Analysts raised questions about HP's willingness to shell out $10.3 billion for a company that generated $870 million in revenues last year.

 "The IDOL IP is stagnant. There hasn't been a major release of IDOL in over 5 years," wrote Forrester Research analyst Leslie Owens, in a blog post.  "Buyers of its technology though have been less enthusiastic, regularly citing a firm that is arrogant in its dealings with customers, confused roadmap messages, and technology (particularly the core IDOL platform) that is overly complex and expensive to use," wrote Alan Pelz-Sharpe, a principal with The Real Story Group. "On the other side of the equation is HP, a hardware and services firm that has had very little success with software."

Others are more bullish on the deal. "The Autonomy acquisition brings a broad portfolio of information management technology, along with a growing number of search-based applications," IDC said in a research note. "Autonomy is a highly profitable software business, with a solid customer base worldwide and a significant cash reserve -- that is, it should add significantly to HP's margins."

Pointing to Autonomy's most recent earnings call, IDC noted that Autonomy's cloud business represents 62 percent of revenues today and is growing at a clip if 17 percent. "HP's converged infrastructure solutions are another linchpin of its risk management-aware cloud computing strategy," the IDC note said.

Apotheker said one-third of Autonomy's revenues are from its software-as-a-service business. Autonomy also recently acquired Iron Mountain Digital for $380 million.

"Autonomy is successfully selling enterprise software into a market in which enterprise spending on technology is growing, even while IT budgets are flat or in decline," said Constellation Research analyst Michael Dortch, in a blog post.

By acquiring Autonomy, HP will greatly boost its presence in archiving, e-discovery and enterprise search, wrote 451 Group analyst Nick Patience. In fact, it might be one area where HP has an edge over IBM and others, he noted. However, HP might encounter difficulty assimilating Autonomy, given diverse corporate cultures, which could explain why it will be run as an autonomous division.

"Company cultures are not complementary; the HP way is a long way from the hyper-aggressive sales and marketing culture at Autonomy," said Patience. "Maintaining Autonomy as a separate entity run by [its CEO] Mike Lynch proves this and calls into question how much real synergy can be had from such a structure. I cannot see that being sustained."

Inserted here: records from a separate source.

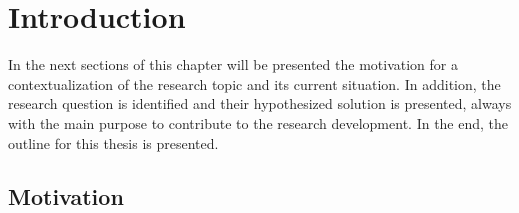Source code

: \newcommand{\novathesis}{\emph{novathesis}}
\newcommand{\novathesisclass}{\texttt{novathesis.cls}}


\chapter{Introduction}
\label{cha:introduction}

In the next sections of this chapter will be presented the motivation for a contextualization of the research topic and its current situation. In addition, the research question is identified and their hypothesized solution is presented, always with the main purpose to contribute to the research development. In the end, the outline for this thesis is presented.


\section{Motivation} %
\label{sec:motivation}



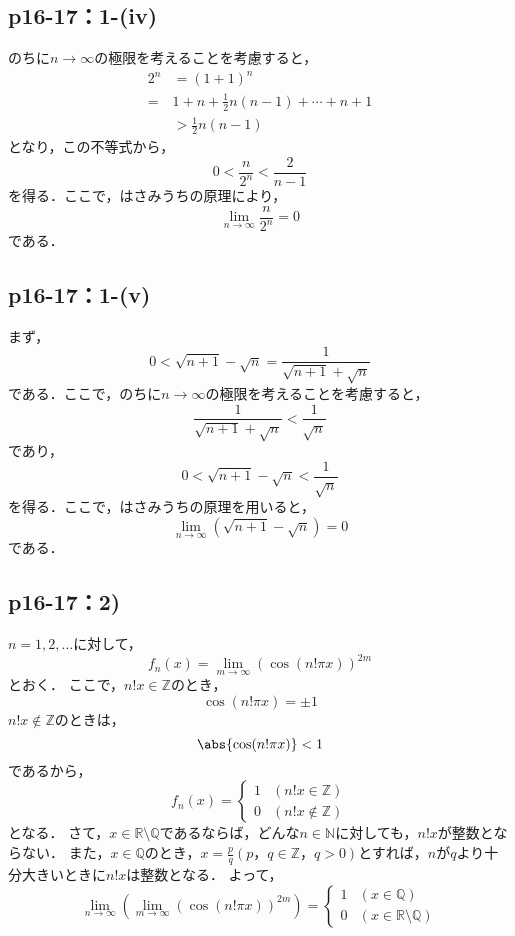 \documentclass[a4paper,10pt,fleqn]{ltjsarticle}
\begin{document}
\subsection*{p16-17：1-(iv)}
\begin{tleftbar}
    のちに$n \to \infty$の極限を考えることを考慮すると，
    \begin{align*}
        2^n &= (1+1)^n \\
        =& 1+n +\frac{1}{2} n(n-1)+ \cdots +n+1 \\
        & > \frac{1}{2} n(n-1)
    \end{align*}
    となり，この不等式から，
    \[
        0< \frac{n}{2^n} < \frac{2}{n-1}
    \]
    を得る．ここで，はさみうちの原理により，
    \[
        \lim_{n \to \infty} \frac{n}{2^n}=0
    \]
    である．
\end{tleftbar}

\subsection*{p16-17：1-(v)}
\begin{tleftbar}
    まず，
    \[
       0<\sqrt{n+1} - \sqrt{n} = \frac{1}{\sqrt{n+1} + \sqrt{n}}
    \]
    である．ここで，のちに$n \to \infty$の極限を考えることを考慮すると，
    \[
    \frac{1}{\sqrt{n+1} + \sqrt{n}} < \frac{1}{\sqrt{n}} 
    \]
    であり，
    \[
        0< \sqrt{n+1} - \sqrt{n} <\frac{1}{\sqrt{n}}
    \]
    を得る．ここで，はさみうちの原理を用いると，
    \[
        \lim_{n \to \infty} (\sqrt{n+1} - \sqrt{n} )=0
    \]
    である．
\end{tleftbar}

\subsection*{p16-17：2)}

$n=1,2,\ldots$に対して，
\[
	f_{n} (x)=\lim_{m \to \infty} (\cos (n! \pi x)) ^{2m}
\]
とおく．
ここで，$n!x \in \mathbb{Z}$のとき，
\[
	\cos (n! \pi x)=\pm 1
\]
$n!x \notin \mathbb{Z}$のときは，
\[
	\abs{\cos (n! \pi x)}<1
\]
であるから，
\[
	f_{n} (x)=
	\begin{cases}
		1 &(n!x \in \mathbb{Z}) \\
		0 & (n!x \notin \mathbb{Z})
	\end{cases}
\]
となる．
さて，$x \in \mathbb{R} \setminus \mathbb{Q}$であるならば，どんな$n \in \mathbb{N}$に対しても，$n! x$が整数とならない．
また，$x \in \mathbb{Q}$のとき，$ x=\frac{p}{q}(p，q \in \mathbb{Z}，q>0)$とすれば，$n$が$q$より十分大きいときに$n!x$は整数となる．
よって，
\[
	\lim_{n \to \infty} \left( \lim_{m \to \infty} (\cos (n! \pi x)) ^{2m} \right)=
	\begin{cases}
		1 &(x \in \mathbb{Q}) \\
		0 & (x \in \mathbb{R} \setminus \mathbb{Q})
	\end{cases}
\]
\end{document}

Autonomy has lacked support and after-sales service, according to Patience, adding that it will benefit from HP's services offerings.

What's Next for HP?
It appears HP is looking to follow in IBM's footsteps, where it is driving to become a company focused on services, high margin hardware and software. But competing with IBM eye-to-eye may prove challenging. IBM has a huge software arsenal including a database, middleware and business intelligence tools. Revenues in 2010 were $22.5 billion. HP's software business by comparison was only $3.6 billion in its fiscal year 2010.

By adding Autonomy, HP gains another $1 billion in revenue to its software coffers but the company doesn't currently have enough cash to do any other big acquisitions. HP will likely rely on acquiring smaller companies as it did when it picked up Vertica, a supplier of real-time analytics software, earlier this year.

HP chairman Ray Lane told investors he sees Autonomy on a rapid growth trajectory with potential to evolve into a multi-billion business.

From a revenue standpoint, catching up with IBM's software business may prove elusive. But some, such as Infinity Technology's Hedden, think HP can pull off its expansion in the software business. "I think it's interesting that they are moving more into the software space, it's a nod to IBM," he says. "I don't expect that to be the end of it either, I expect they will build a strong portfolio. There's just a lot more margin to be made in software than there is in hardware. And HP has the brand cache to really pull it off."

While Wall Street has been urging HP to shift its focus on higher margin businesses, the PC business accounts for nearly one-third of the company's revenues. What HP will look like without a PC and mobile device business remains to be seen.

Likewise there is some uncertainty over how its relationship with Microsoft will fare. For example, HP is dragging its feet on producing the Windows Azure appliance it said it planned to introduce last year, while last month launching the beta of a public cloud service that will support the open-source OpenStack project.

Directions on Microsoft's Miller believes while there may be some more competitive conflicts than they've had in the past, that the two companies will continue to share common ground. "I think this will probably make Microsoft and HP's relationship much stronger and we'll see how the PC side develops over time."